**Try it:** Set every entry down again exactly, omitting none.

**Provided records:**
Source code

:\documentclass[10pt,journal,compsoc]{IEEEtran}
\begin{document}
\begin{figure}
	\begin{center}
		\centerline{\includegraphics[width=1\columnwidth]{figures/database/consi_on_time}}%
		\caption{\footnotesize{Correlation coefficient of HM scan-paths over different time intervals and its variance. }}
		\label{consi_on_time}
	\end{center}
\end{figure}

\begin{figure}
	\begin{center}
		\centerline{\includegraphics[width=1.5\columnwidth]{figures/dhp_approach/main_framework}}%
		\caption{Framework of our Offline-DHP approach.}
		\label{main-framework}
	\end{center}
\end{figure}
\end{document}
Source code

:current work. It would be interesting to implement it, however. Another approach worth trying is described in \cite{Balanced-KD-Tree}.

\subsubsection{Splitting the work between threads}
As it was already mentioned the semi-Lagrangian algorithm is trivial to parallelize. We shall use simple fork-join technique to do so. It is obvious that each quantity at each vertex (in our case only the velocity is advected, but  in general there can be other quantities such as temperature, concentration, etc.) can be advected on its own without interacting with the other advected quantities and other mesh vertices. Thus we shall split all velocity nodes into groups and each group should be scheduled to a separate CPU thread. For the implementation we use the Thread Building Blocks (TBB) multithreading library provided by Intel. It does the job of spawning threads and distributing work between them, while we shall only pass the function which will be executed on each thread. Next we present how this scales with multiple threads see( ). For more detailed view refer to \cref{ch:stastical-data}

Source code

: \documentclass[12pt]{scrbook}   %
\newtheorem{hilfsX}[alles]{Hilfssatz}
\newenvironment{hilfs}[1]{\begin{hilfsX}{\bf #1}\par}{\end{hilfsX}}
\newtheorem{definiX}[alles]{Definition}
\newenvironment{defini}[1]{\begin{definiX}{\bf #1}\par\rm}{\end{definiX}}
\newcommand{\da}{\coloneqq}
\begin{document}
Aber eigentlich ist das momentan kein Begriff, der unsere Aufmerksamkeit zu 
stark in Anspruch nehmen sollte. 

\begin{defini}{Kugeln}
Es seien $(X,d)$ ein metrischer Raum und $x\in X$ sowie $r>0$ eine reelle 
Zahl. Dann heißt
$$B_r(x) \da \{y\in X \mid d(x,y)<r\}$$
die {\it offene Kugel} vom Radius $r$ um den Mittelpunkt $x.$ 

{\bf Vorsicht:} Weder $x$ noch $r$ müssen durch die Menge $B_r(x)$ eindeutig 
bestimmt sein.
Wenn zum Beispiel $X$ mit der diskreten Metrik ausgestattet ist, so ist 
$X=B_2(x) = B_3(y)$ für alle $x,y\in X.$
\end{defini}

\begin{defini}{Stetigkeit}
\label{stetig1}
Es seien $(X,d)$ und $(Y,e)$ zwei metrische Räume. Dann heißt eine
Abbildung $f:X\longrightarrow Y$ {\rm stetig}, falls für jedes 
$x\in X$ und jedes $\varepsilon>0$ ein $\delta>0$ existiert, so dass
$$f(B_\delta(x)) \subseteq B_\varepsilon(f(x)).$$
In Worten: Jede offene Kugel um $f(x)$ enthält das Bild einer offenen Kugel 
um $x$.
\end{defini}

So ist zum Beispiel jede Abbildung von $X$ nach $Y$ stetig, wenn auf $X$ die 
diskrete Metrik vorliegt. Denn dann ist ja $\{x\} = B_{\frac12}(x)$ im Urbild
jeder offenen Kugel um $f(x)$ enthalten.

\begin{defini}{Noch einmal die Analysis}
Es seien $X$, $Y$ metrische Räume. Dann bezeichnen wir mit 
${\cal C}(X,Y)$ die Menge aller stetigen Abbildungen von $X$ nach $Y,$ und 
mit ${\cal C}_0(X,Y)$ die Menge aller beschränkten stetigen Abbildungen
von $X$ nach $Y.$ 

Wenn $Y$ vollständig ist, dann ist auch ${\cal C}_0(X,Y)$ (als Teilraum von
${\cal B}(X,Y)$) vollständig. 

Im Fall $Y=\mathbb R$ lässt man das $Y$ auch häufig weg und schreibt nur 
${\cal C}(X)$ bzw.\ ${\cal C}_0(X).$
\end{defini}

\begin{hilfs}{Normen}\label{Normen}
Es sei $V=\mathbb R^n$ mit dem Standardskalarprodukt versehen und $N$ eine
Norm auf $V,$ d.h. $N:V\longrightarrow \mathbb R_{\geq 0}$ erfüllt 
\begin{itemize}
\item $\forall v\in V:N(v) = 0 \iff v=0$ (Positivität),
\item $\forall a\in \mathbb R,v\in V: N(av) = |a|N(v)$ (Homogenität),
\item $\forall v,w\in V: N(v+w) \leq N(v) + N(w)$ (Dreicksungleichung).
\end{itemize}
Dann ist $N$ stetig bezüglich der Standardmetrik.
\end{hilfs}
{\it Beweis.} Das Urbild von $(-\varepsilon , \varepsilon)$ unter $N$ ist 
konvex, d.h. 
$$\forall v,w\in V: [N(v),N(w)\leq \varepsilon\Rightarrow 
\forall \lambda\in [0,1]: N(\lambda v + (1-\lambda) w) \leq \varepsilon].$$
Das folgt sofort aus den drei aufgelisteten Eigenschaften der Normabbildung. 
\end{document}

**Response to the task:**
Source code

:\documentclass[10pt,journal,compsoc]{IEEEtran}
\begin{document}
\begin{figure}
	\begin{center}
		\centerline{\includegraphics[width=1\columnwidth]{figures/database/consi_on_time}}%
		\caption{\footnotesize{Correlation coefficient of HM scan-paths over different time intervals and its variance. }}
		\label{consi_on_time}
	\end{center}
\end{figure}

\begin{figure}
	\begin{center}
		\centerline{\includegraphics[width=1.5\columnwidth]{figures/dhp_approach/main_framework}}%
		\caption{Framework of our Offline-DHP approach.}
		\label{main-framework}
	\end{center}
\end{figure}
\end{document}
Source code

:current work. It would be interesting to implement it, however. Another approach worth trying is described in \cite{Balanced-KD-Tree}.

\subsubsection{Splitting the work between threads}
As it was already mentioned the semi-Lagrangian algorithm is trivial to parallelize. We shall use simple fork-join technique to do so. It is obvious that each quantity at each vertex (in our case only the velocity is advected, but  in general there can be other quantities such as temperature, concentration, etc.) can be advected on its own without interacting with the other advected quantities and other mesh vertices. Thus we shall split all velocity nodes into groups and each group should be scheduled to a separate CPU thread. For the implementation we use the Thread Building Blocks (TBB) multithreading library provided by Intel. It does the job of spawning threads and distributing work between them, while we shall only pass the function which will be executed on each thread. Next we present how this scales with multiple threads see( ). For more detailed view refer to \cref{ch:stastical-data}

Source code

: \documentclass[12pt]{scrbook}   %
\newtheorem{hilfsX}[alles]{Hilfssatz}
\newenvironment{hilfs}[1]{\begin{hilfsX}{\bf #1}\par}{\end{hilfsX}}
\newtheorem{definiX}[alles]{Definition}
\newenvironment{defini}[1]{\begin{definiX}{\bf #1}\par\rm}{\end{definiX}}
\newcommand{\da}{\coloneqq}
\begin{document}
Aber eigentlich ist das momentan kein Begriff, der unsere Aufmerksamkeit zu 
stark in Anspruch nehmen sollte. 

\begin{defini}{Kugeln}
Es seien $(X,d)$ ein metrischer Raum und $x\in X$ sowie $r>0$ eine reelle 
Zahl. Dann heißt
$$B_r(x) \da \{y\in X \mid d(x,y)<r\}$$
die {\it offene Kugel} vom Radius $r$ um den Mittelpunkt $x.$ 

{\bf Vorsicht:} Weder $x$ noch $r$ müssen durch die Menge $B_r(x)$ eindeutig 
bestimmt sein.
Wenn zum Beispiel $X$ mit der diskreten Metrik ausgestattet ist, so ist 
$X=B_2(x) = B_3(y)$ für alle $x,y\in X.$
\end{defini}

\begin{defini}{Stetigkeit}
\label{stetig1}
Es seien $(X,d)$ und $(Y,e)$ zwei metrische Räume. Dann heißt eine
Abbildung $f:X\longrightarrow Y$ {\rm stetig}, falls für jedes 
$x\in X$ und jedes $\varepsilon>0$ ein $\delta>0$ existiert, so dass
$$f(B_\delta(x)) \subseteq B_\varepsilon(f(x)).$$
In Worten: Jede offene Kugel um $f(x)$ enthält das Bild einer offenen Kugel 
um $x$.
\end{defini}

So ist zum Beispiel jede Abbildung von $X$ nach $Y$ stetig, wenn auf $X$ die 
diskrete Metrik vorliegt. Denn dann ist ja $\{x\} = B_{\frac12}(x)$ im Urbild
jeder offenen Kugel um $f(x)$ enthalten.

\begin{defini}{Noch einmal die Analysis}
Es seien $X$, $Y$ metrische Räume. Dann bezeichnen wir mit 
${\cal C}(X,Y)$ die Menge aller stetigen Abbildungen von $X$ nach $Y,$ und 
mit ${\cal C}_0(X,Y)$ die Menge aller beschränkten stetigen Abbildungen
von $X$ nach $Y.$ 

Wenn $Y$ vollständig ist, dann ist auch ${\cal C}_0(X,Y)$ (als Teilraum von
${\cal B}(X,Y)$) vollständig. 

Im Fall $Y=\mathbb R$ lässt man das $Y$ auch häufig weg und schreibt nur 
${\cal C}(X)$ bzw.\ ${\cal C}_0(X).$
\end{defini}

\begin{hilfs}{Normen}\label{Normen}
Es sei $V=\mathbb R^n$ mit dem Standardskalarprodukt versehen und $N$ eine
Norm auf $V,$ d.h. $N:V\longrightarrow \mathbb R_{\geq 0}$ erfüllt 
\begin{itemize}
\item $\forall v\in V:N(v) = 0 \iff v=0$ (Positivität),
\item $\forall a\in \mathbb R,v\in V: N(av) = |a|N(v)$ (Homogenität),
\item $\forall v,w\in V: N(v+w) \leq N(v) + N(w)$ (Dreicksungleichung).
\end{itemize}
Dann ist $N$ stetig bezüglich der Standardmetrik.
\end{hilfs}
{\it Beweis.} Das Urbild von $(-\varepsilon , \varepsilon)$ unter $N$ ist 
konvex, d.h. 
$$\forall v,w\in V: [N(v),N(w)\leq \varepsilon\Rightarrow 
\forall \lambda\in [0,1]: N(\lambda v + (1-\lambda) w) \leq \varepsilon].$$
Das folgt sofort aus den drei aufgelisteten Eigenschaften der Normabbildung. 
\end{document}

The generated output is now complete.